SUNUŞ
Atina'dan 2 bin 500 yıllık 'Tanrıların Tapınağı'nın eteklerindeki Irodion Antik tiyatroda romantizm rüzgarı doruktaydı o gece. Atina'lılar Irodion'a akmıştı adeta. 5 bin kişilik Herod Attikos tepelere kadar doluydu. Işıklar sönünce önce kemanların muhteşem nağmeleri yükseldi. Kemanlara piyano, kontrobas ve akordionlar katıldı. Arjantin tango müziğinin romantik havası Akropol eteklerini kaplarken derin yırtmaçlı kırmızı saten elbisesiyle uzun bacaklı genç bir kadın çıktı sahneye. Ardından da 1930'ladan fırlayıp gelmişcesine, siyah çizgili takım elbisesi ve siyah beyaz ayakkabılarıyla simsiyah saçlı yakışıklı bir Arjantinli. "Cafe de Los Maestros"un çaldığı muhteşem müziğin eşliğinde tango-show başladığı zaman, Antik tiyatroyu dolduranlar adeta büyülenmiş gibiydi. Her yaz Uluslararası Müzik Festivali'ne ev sahipliği yapan Irodion o gece yine Atina'ya damga vurdu. Irodion'da birçok özel gösteri izledim. "Cafe de los Maestros" belki de en özellerinden biriydi. Çünkü muhteşem tango nağmeleriyle Atina'ya romantik bir gece yaşatanların yaş ortalaması 85'di. Ustaların ustası 11 tangocu müzisyen düşmesinler diye, sahneye bir görevlinin koluna girerek çıktılar. Ama akordiyonları, kontroboasları, gitarları, kemanları ellerine alınca sanki 30'lu yaşlarına dönüverdiler. O gece 'Tanrıların Tapınağı' da tangolarının büyüsüyle Atina'lıları romatizme sürükleyen 85'lik müzisyenler gibiydi. Eteklerine inşa edilen ve uzay gemisine benzeyen müzeye meydan okuyordu sanki. "Ben daha görkemliyim" diye haykırıyordu adeta.

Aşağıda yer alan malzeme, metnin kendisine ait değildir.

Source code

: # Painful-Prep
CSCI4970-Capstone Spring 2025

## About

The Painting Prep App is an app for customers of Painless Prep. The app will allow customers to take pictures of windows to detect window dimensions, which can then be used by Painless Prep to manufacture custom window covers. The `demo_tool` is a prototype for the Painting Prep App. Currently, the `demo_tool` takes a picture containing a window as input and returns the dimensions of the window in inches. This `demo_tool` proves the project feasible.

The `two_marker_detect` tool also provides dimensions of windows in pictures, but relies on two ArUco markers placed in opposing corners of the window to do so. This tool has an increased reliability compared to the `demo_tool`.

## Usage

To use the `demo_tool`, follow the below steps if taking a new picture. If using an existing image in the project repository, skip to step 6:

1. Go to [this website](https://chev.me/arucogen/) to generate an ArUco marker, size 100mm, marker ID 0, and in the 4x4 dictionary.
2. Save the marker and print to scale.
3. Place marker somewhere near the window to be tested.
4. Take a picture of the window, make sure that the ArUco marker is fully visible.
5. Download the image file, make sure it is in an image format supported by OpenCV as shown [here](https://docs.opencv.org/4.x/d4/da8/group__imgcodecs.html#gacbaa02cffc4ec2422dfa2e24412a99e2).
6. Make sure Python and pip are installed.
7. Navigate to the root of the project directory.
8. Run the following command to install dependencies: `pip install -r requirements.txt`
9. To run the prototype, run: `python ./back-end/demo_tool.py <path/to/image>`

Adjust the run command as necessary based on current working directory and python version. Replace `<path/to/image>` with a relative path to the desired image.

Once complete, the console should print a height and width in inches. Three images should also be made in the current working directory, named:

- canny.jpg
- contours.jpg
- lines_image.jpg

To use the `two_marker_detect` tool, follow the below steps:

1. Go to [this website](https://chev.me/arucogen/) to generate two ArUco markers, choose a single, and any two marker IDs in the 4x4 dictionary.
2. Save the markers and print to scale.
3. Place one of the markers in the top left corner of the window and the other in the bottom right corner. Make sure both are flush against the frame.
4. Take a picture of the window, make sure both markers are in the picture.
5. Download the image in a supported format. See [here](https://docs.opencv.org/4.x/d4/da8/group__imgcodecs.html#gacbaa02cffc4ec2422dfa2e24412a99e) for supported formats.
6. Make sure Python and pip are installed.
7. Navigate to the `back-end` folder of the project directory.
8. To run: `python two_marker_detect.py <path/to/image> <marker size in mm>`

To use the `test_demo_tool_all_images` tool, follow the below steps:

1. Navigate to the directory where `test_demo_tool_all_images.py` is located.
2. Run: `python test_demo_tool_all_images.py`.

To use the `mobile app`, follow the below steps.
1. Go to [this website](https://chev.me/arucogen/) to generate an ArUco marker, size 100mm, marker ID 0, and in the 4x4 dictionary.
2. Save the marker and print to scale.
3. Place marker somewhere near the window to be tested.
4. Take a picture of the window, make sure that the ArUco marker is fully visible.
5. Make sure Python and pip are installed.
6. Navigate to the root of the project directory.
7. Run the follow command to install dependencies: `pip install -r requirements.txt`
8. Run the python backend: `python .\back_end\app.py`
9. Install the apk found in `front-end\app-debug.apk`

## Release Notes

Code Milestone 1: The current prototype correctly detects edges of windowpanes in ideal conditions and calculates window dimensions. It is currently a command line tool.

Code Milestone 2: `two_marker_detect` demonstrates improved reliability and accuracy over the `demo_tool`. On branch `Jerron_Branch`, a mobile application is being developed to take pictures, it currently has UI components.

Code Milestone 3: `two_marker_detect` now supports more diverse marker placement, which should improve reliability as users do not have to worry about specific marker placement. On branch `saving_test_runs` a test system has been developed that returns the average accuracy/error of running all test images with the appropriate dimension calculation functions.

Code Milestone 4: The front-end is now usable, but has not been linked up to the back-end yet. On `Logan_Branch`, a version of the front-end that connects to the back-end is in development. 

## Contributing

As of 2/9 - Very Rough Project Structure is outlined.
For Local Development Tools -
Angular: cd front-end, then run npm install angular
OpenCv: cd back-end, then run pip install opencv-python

4 yıl önce bir bahar günü ayrıldım. Ayrılırken dolu dolu 10 yılı geride bırakıyordum. Neler yaşanmadı ki 1995 ve 2005 yılları arasında? Önce küçük bir kayalık için Türkiye ve Yunanistan savaşın eşiğinden döndü. Sonra PKK lideri Öcalan'ın Kenya'daki Yunan Büyükelçiliği'nde yakalanışıyla patlayan büyük krizi yaşadık. İlişkiler dibe vurdu. Öcalan krizi Türk-Yunan tarihinin dönüm noktalarından biri oldu. Daha sonra Yunan siyasetindeki tarihinde değişim başladı. Birkaç kez iki ülkeyi savaşın eşiğine sürükleyen Ege sorunları adeta donduruldu. Siyasi, ekonomik ve sosyal yakınlaşma süreci başladı. Kalıcı barış umutları doğdu. 2004'de Kıbrıs'da ilk kez çözüme çok yaklaştık. Rumlar adaya tümüyle hakim olma duygularını aşıp Annan Planı'na 'evet' deselerdi belki de barış yolu açılacaktı. Ama olmadı. Kıbrıs sorunu iki ülkeyi rehin almaya devam etti. Atina'da ayrıldığım zaman Yunanistan'ı değiştiren Simitis dönemi kapanmıştı. Yıllarca iktidar özlemiyle yanan Yeni Demokrasi Partisi sandıktan zaferle çıkmıştı. Yeni bir dönem başlıyordu. Yunanistan'ı AB'ye sokan Konstantin Karamanlis'in 47 yaşındaki yeğeni Başbakanlık koltuğundaydı. Ayrılışımdan 4 yıl sonra yeni Akropol Müzesi'nin görkemli olduğu kadar tartışmalı açılışı dolayıyla yeniden Atina'daydım. Birçok meslektaşımla buluşup konuştum. Farklı bir Yunanistan buldum. Ekonomi durmuş. Yunanlılar yolsuzluk skandallar içinde boğulmuş. Gençler işsiz ve umutsuz. Siyasi kavgalar şiddetlenmiş. Yeni bir terör örgütü korku salmaya başlamış. Siyasetçiler yorgun. Yunanistan'daki büyük değişim donmuş gibi geldi bana. Atina'da kaldığım günler içinde Yunanistan'ın son fotoğrafını çekmeye çalıştım. İlgiyle okuyacağınızı umuyorum.